I met Robert on one heaving, wrenching ferry ride; I left him on another
one. That's the way life goes in the Greek islands: Staying put is always
easier than getting somewhere better.

I was crossing a stormy Adriatic Sea, in the middle of a long Mediterranean
vacation, when I found him. Thirsty, tired and bored after a night of being
pitched back and forth by the waves, I had wandered down to the ship's
cafeteria in search of company. Robert was a rangy Englishman with
well-creased eyes, a thick Sussex burr and a gruff pride that barely hid
the burn behind him. He was headed for a bartending job in Santorini, he
said; a three-year stint in Toronto had ended abruptly. While the rest of
us tourists shelled out for the overpriced ferry cafeteria fare, he sipped
a slow series of espressos, digging deep in his trouser pockets for the
slim billfold whose contents had to get him all the way to the islands.

We spent the rest of the day together, splashing through the rain for fresh
air and staring at the horizon -- the only thing in sight not moving -- to
keep our digestive tracts working in a single direction. At the storm's
worst point, Robert hauled me around to the prow of the boat, where we
leaned out past the railing and dipped back and forth into the waves to
compensate for the ferry's sickening motion.
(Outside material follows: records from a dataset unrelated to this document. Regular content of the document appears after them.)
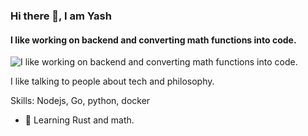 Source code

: ### Hi there 👋, I am Yash
#### I like working on backend and converting math functions into code.
![I like working on backend and converting math functions into code.](https://arturssmirnovs.github.io/github-profile-readme-generator/images/banner.png)

I like talking to people about tech and philosophy.

Skills: Nodejs, Go, python, docker

- 🔭 Learning Rust and math. 





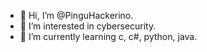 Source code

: - 👋 Hi, I’m @PinguHackerino.
- 👀 I’m interested in cybersecurity.
- 🌱 I’m currently learning c, c#, python, java.

<!---
PinguHackerino/PinguHackerino is a ✨ special ✨ repository because its `README.md` (this file) appears on your GitHub profile.
You can click the Preview link to take a look at your changes.
--->
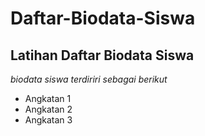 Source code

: # Daftar-Biodata-Siswa
Latihan Daftar Biodata Siswa
--
*biodata siswa terdiriri sebagai berikut*
- Angkatan 1
- Angkatan 2
- Angkatan 3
I was planning to spend a week working my way down the islands; Robert was
going straight to Santorini. Before I left him at the railway station in
Patras, he scribbled in my guidebook the name of a restaurant in
Santorini. "I'll be working there, so that's the best place to find me," he
said.

I hugged him before I picked up my backpack. "Don't worry," I said. "I'll
see you in Santorini in a week."

- - - - - - - - - - - - - - - - - - - -
-

Three and a half weeks later I landed on Santorini. I hadn't meant to be so
late, but each Peloponnese village I stayed in begat another stop in
another town, until eventually I was moving even more slowly than the
Australians whose paths I crossed. Finally, after an incense-laden Greek
Easter on the sprawling island of Naxos, I headed south to Santorini.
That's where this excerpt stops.